### AIM OF THE TASK
Look for the word "castle" in the entries below, then copy every line that has it.

━━ EXTRACTED DATA ━━

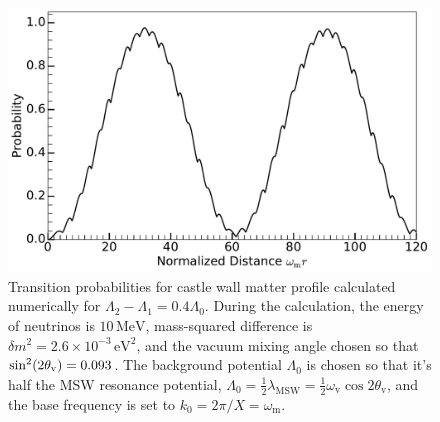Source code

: \begin{figure}[!htbp]
        \includegraphics[width=\columnwidth]{chapters/assets/rabi/castle-wall-1}%
    \caption{Transition probabilities for castle wall matter profile calculated numerically for $\Lambda_2-\Lambda_1=0.4 \Lambda_0$. During the calculation, the energy of neutrinos is $10\,\mathrm{MeV}$, mass-squared difference is $\delta m^2=2.6\times 10^{-3}\,\mathrm{eV^2}$, and the vacuum mixing angle chosen so that $\sin^2(2\theta_\mathrm v)=0.093$. The background potential $\Lambda_0$ is chosen so that it's half the MSW resonance potential, $\Lambda_0 = \frac{1}{2}\lambda_{\mathrm{MSW}}=\frac{1}{2}\omega_{\mathrm{v}}\cos 2\theta_{\mathrm v}$, and the base frequency is set to $k_0 = 2\pi/X = \omega_{\mathrm{m}}$.
                 }
    \label{fig-akhmedovOscPlt}
\end{figure}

━━━

### COMPLETED EXERCISE
        \includegraphics[width=\columnwidth]{chapters/assets/rabi/castle-wall-1}%
    \caption{Transition probabilities for castle wall matter profile calculated numerically for $\Lambda_2-\Lambda_1=0.4 \Lambda_0$. During the calculation, the energy of neutrinos is $10\,\mathrm{MeV}$, mass-squared difference is $\delta m^2=2.6\times 10^{-3}\,\mathrm{eV^2}$, and the vacuum mixing angle chosen so that $\sin^2(2\theta_\mathrm v)=0.093$. The background potential $\Lambda_0$ is chosen so that it's half the MSW resonance potential, $\Lambda_0 = \frac{1}{2}\lambda_{\mathrm{MSW}}=\frac{1}{2}\omega_{\mathrm{v}}\cos 2\theta_{\mathrm v}$, and the base frequency is set to $k_0 = 2\pi/X = \omega_{\mathrm{m}}$.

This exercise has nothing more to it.